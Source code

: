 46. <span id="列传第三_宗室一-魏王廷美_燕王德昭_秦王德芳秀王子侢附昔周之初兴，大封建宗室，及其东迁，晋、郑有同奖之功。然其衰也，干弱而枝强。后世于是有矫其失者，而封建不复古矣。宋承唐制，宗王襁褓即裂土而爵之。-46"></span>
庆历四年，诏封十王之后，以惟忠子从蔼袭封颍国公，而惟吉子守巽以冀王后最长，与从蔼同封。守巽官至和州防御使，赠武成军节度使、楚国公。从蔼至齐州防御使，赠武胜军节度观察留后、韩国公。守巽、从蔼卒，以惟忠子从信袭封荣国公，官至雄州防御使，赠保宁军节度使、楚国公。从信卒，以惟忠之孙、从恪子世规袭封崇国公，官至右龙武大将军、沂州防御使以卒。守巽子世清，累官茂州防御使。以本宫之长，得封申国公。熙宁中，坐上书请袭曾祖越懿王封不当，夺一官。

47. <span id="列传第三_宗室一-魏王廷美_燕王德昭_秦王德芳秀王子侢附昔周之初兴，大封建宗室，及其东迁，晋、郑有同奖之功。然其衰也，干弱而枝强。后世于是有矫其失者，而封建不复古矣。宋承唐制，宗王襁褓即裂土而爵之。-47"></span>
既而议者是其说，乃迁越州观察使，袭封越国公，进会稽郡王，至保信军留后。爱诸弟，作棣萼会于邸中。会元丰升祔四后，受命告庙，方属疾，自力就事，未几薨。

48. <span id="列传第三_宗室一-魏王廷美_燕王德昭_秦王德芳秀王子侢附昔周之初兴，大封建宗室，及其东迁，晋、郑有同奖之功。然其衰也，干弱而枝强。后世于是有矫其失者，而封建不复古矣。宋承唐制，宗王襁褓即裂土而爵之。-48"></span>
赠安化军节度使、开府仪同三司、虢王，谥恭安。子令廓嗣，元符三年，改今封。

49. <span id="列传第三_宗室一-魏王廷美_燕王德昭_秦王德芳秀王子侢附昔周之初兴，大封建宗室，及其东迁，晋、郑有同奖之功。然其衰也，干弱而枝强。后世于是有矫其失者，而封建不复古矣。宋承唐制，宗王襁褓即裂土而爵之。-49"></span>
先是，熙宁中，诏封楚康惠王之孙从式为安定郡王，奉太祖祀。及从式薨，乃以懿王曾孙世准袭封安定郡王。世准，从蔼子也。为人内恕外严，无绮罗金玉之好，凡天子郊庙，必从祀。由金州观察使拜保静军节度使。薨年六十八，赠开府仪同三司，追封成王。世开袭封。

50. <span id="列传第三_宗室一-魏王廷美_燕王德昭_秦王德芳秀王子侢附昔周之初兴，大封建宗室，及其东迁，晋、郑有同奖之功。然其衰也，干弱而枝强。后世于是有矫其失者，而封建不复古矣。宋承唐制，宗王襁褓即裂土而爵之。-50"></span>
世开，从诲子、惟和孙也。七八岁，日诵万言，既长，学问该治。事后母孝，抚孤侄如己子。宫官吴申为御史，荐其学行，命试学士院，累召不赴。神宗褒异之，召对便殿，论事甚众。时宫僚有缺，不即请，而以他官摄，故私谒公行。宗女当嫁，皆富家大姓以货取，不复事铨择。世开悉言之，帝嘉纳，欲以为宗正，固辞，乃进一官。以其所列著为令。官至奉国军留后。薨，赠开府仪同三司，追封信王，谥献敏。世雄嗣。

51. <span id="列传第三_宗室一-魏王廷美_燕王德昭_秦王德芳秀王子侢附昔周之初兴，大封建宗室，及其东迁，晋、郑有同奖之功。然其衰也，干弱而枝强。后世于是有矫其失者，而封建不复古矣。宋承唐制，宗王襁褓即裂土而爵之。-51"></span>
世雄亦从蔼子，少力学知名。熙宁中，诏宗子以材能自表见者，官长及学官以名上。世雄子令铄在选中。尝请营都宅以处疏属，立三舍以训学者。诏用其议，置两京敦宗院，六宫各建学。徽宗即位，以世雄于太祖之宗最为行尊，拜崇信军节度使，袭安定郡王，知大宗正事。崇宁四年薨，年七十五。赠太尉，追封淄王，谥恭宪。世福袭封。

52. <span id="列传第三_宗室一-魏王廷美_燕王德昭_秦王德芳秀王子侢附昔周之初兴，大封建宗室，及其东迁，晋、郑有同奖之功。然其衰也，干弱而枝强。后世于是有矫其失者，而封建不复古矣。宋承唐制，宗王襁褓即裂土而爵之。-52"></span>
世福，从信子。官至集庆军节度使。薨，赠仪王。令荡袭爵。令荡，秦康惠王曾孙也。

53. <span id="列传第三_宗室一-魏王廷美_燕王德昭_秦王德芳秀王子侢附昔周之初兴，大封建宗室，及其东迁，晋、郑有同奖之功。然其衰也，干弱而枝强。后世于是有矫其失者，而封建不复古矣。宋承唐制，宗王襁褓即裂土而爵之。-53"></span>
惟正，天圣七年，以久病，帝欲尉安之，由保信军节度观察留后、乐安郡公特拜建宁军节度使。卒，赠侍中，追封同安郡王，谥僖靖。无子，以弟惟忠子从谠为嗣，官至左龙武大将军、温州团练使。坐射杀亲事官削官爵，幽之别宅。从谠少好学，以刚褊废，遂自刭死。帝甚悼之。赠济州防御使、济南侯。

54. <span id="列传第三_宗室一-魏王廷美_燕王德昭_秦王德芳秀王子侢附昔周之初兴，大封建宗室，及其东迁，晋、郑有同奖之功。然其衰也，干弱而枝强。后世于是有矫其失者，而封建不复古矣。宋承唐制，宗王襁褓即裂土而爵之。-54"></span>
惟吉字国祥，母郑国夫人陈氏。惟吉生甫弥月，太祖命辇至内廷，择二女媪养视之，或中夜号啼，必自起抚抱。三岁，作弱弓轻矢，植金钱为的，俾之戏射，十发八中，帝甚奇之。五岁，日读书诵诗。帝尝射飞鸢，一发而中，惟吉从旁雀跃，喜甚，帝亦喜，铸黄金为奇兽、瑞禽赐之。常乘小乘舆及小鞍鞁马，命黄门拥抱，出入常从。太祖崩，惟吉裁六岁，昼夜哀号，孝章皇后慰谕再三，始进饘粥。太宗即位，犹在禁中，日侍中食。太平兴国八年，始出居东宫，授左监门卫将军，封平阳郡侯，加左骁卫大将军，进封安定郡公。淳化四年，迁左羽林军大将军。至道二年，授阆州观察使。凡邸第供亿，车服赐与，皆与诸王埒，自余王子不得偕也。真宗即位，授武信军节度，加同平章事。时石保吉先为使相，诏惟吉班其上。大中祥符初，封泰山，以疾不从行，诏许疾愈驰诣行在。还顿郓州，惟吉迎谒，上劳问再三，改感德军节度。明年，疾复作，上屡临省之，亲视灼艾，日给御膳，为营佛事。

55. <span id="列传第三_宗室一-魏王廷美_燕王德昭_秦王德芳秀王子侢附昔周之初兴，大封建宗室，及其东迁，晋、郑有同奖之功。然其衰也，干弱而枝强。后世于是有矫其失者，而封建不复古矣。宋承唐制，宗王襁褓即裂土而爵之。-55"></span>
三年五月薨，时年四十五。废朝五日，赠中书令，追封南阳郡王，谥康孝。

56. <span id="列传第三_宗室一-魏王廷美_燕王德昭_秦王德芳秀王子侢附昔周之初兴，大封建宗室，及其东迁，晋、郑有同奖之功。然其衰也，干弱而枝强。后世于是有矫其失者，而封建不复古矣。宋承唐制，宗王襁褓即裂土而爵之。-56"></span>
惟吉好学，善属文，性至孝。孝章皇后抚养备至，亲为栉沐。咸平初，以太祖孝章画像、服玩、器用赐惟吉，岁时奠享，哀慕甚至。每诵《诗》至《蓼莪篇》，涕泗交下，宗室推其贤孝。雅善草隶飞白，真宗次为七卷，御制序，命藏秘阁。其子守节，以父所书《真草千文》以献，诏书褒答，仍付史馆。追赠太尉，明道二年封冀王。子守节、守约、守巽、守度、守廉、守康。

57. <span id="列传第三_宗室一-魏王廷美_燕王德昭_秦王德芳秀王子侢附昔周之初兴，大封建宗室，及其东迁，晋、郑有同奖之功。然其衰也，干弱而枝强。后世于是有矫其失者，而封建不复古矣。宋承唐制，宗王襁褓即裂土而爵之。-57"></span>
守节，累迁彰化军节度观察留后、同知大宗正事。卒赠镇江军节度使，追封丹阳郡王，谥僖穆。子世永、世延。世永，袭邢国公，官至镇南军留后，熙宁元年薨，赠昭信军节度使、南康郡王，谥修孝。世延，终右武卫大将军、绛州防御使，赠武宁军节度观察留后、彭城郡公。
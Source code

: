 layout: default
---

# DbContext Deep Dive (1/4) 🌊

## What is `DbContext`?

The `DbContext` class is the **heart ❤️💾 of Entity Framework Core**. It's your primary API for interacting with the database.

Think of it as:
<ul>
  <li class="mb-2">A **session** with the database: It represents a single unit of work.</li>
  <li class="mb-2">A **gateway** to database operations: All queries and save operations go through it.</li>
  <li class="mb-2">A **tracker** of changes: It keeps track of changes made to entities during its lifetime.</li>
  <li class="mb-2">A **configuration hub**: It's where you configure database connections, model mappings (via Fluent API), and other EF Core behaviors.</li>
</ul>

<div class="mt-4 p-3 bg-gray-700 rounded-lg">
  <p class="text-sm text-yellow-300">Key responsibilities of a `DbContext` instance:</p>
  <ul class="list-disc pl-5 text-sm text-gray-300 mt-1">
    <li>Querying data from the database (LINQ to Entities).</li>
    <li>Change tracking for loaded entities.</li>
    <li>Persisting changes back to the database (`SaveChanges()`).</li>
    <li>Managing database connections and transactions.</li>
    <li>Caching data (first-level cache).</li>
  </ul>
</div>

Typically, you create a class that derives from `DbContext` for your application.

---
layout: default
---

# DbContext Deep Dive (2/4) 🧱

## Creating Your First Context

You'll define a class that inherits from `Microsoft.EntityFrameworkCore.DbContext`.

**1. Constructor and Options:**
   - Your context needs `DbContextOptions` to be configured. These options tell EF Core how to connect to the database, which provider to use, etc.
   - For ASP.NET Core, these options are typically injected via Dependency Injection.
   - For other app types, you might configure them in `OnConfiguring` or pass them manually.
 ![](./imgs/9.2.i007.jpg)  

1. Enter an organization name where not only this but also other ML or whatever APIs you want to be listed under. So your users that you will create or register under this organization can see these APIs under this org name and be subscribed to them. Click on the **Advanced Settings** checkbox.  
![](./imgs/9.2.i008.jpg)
------------------------------
> _PROBLEM DETAILS_
Gather every line from the entries above where the word "create" appears, and copy them.

> _YOUR RESPONSE_
Typically, you create a class that derives from `DbContext` for your application.
1. Enter an organization name where not only this but also other ML or whatever APIs you want to be listed under. So your users that you will create or register under this organization can see these APIs under this org name and be subscribed to them. Click on the **Advanced Settings** checkbox.  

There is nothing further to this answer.